According to Angela Heaton, the ‘beam-on’ time for Mr McCormack was reduced from nearly four minutes with conventional IMRT to just 1 minute 10 seconds with RapidArc. The total time he spent in the treatment room was reduced from over ten minutes to eight and a half minutes. In addition, the RapidArc prostate plan resulted in a better dose distribution and avoidance of organs at risk, she said.
“Shortly we intend to start using RapidArc for complex head & neck cancer treatments and we expect the beam-on time will be reduced from 25 minutes using IMRT to about two and a half minutes using two arcs with RapidArc, resulting in more efficient treatments and potentially shortening waiting lists,” she said.
RapidArc technology allows more control to conform the dose more closely to the size, shape, and location of the tumour.
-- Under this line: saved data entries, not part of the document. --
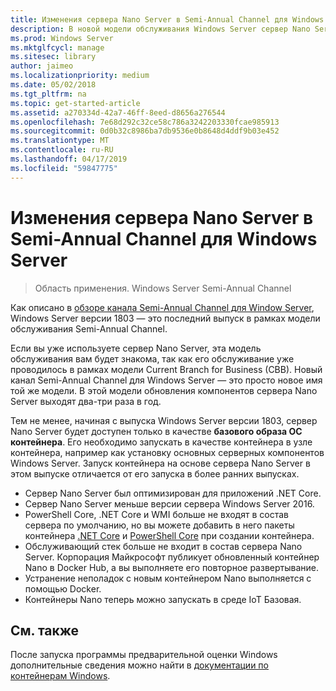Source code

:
 ```yaml
---
title: Изменения сервера Nano Server в Semi-Annual Channel для Windows Server
description: В новой модели обслуживания Windows Server сервер Nano Server представляет собой операционную систему контейнера с определенными измененными функциями.
ms.prod: Windows Server
ms.mktglfcycl: manage
ms.sitesec: library
author: jaimeo
ms.localizationpriority: medium
ms.date: 05/02/2018
ms.tgt_pltfrm: na
ms.topic: get-started-article
ms.assetid: a270334d-42a7-46ff-8eed-d8656a276544
ms.openlocfilehash: 7e68d292c32ce58c786a3242203330fcae985913
ms.sourcegitcommit: 0d0b32c8986ba7db9536e0b8648d4ddf9b03e452
ms.translationtype: MT
ms.contentlocale: ru-RU
ms.lasthandoff: 04/17/2019
ms.locfileid: "59847775"
---
```

# <a name="changes-to-nano-server-in-windows-server-semi-annual-channel"></a>Изменения сервера Nano Server в Semi-Annual Channel для Windows Server

>Область применения. Windows Server Semi-Annual Channel


Как описано в [обзоре канала Semi-Annual Channel для Window Server](semi-annual-channel-overview.md), Windows Server версии 1803 — это последний выпуск в рамках модели обслуживания Semi-Annual Channel.

Если вы уже используете сервер Nano Server, эта модель обслуживания вам будет знакома, так как его обслуживание уже проводилось в рамках модели Current Branch for Business (CBB). Новый канал Semi-Annual Channel для Windows Server — это просто новое имя той же модели. В этой модели обновления компонентов сервера Nano Server выходят два-три раза в год.

Тем не менее, начиная с выпуска Windows Server версии 1803, сервер Nano Server будет доступен только в качестве **базового образа ОС контейнера**. Его необходимо запускать в качестве контейнера в узле контейнера, например как установку основных серверных компонентов Windows Server. Запуск контейнера на основе сервера Nano Server в этом выпуске отличается от его запуска в более ранних выпусках.

- Сервер Nano Server был оптимизирован для приложений .NET Core.
- Сервер Nano Server меньше версии сервера Windows Server 2016.
- PowerShell Core, .NET Core и WMI больше не входят в состав сервера по умолчанию, но вы можете добавить в него пакеты контейнера [.NET Core](https://hub.docker.com/r/microsoft/dotnet/) и [PowerShell Core](https://hub.docker.com/r/microsoft/powershell/) при создании контейнера.
- Обслуживающий стек больше не входит в состав сервера Nano Server. Корпорация Майкрософт публикует обновленный контейнер Nano в Docker Hub, а вы выполняете его повторное развертывание.
- Устранение неполадок с новым контейнером Nano выполняется с помощью Docker.
- Контейнеры Nano теперь можно запускать в среде IoT Базовая.

## <a name="related-topics"></a>См. также
После запуска программы предварительной оценки Windows дополнительные сведения можно найти в [документации по контейнерам Windows](http://aka.ms/windowscontainers).
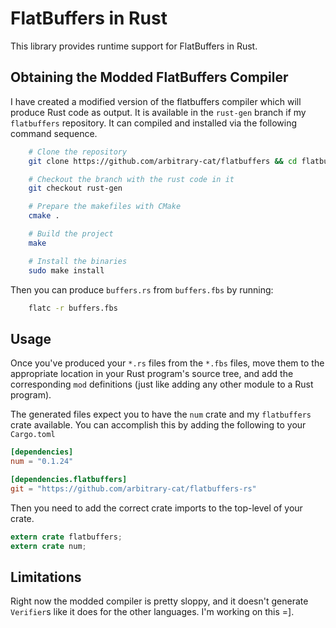 # FlatBuffers in Rust

This library provides runtime support for FlatBuffers in Rust.

## Obtaining the Modded FlatBuffers Compiler

I have created a modified version of the flatbuffers compiler which will produce Rust code as
output. It is available in the `rust-gen` branch if my `flatbuffers` repository. It can compiled and
installed via the following command sequence.

```bash
    # Clone the repository
    git clone https://github.com/arbitrary-cat/flatbuffers && cd flatbuffers

    # Checkout the branch with the rust code in it
    git checkout rust-gen

    # Prepare the makefiles with CMake
    cmake .

    # Build the project
    make

    # Install the binaries
    sudo make install
```

Then you can produce `buffers.rs` from `buffers.fbs` by running:

```bash
    flatc -r buffers.fbs
```

## Usage

Once you've produced your `*.rs` files from the `*.fbs` files, move them to the appropriate location
in your Rust program's source tree, and add the corresponding `mod` definitions (just like adding
any other module to a Rust program).

The generated files expect you to have the `num` crate and my `flatbuffers` crate available. You can
accomplish this by adding the following to your `Cargo.toml`

```toml
[dependencies]
num = "0.1.24"

[dependencies.flatbuffers]
git = "https://github.com/arbitrary-cat/flatbuffers-rs"
```

Then you need to add the correct crate imports to the top-level of your crate.

```rust
extern crate flatbuffers;
extern crate num;
```

## Limitations

Right now the modded compiler is pretty sloppy, and it doesn't generate `Verifier`s like it does for
the other languages. I'm working on this =].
Faster treatment also contributes to precision by reducing the time for motion within the anatomy, and laboratory studies suggest that faster dose delivery may kill some cancer cells more effectively.
“Patient care is at the heart of everything we do so the decision to invest in this equipment was very straightforward,” says Brian Haylock, clinical director at Clatterbridge Centre for Oncology.
“By using this state-of-the-art technology we can speed up the time of some of our most complex treatments and in doing so we will be able to treat more patients comfortably with less stress to the individual. The treatment technique also has the added advantage of reducing the probability of the patient moving during treatment, as repositioning can make the treatment even longer.”
RapidArc delivers a volumetric intensity-modulated radiation therapy treatment in a single or multiple arcs of the treatment machine around the patient and makes it possible to deliver advanced image-guided IMRT two to eight times faster than is possible with conventional IMRT. Radiotherapy studies correlate the ability to spare more healthy tissue with reduced complications and better outcomes.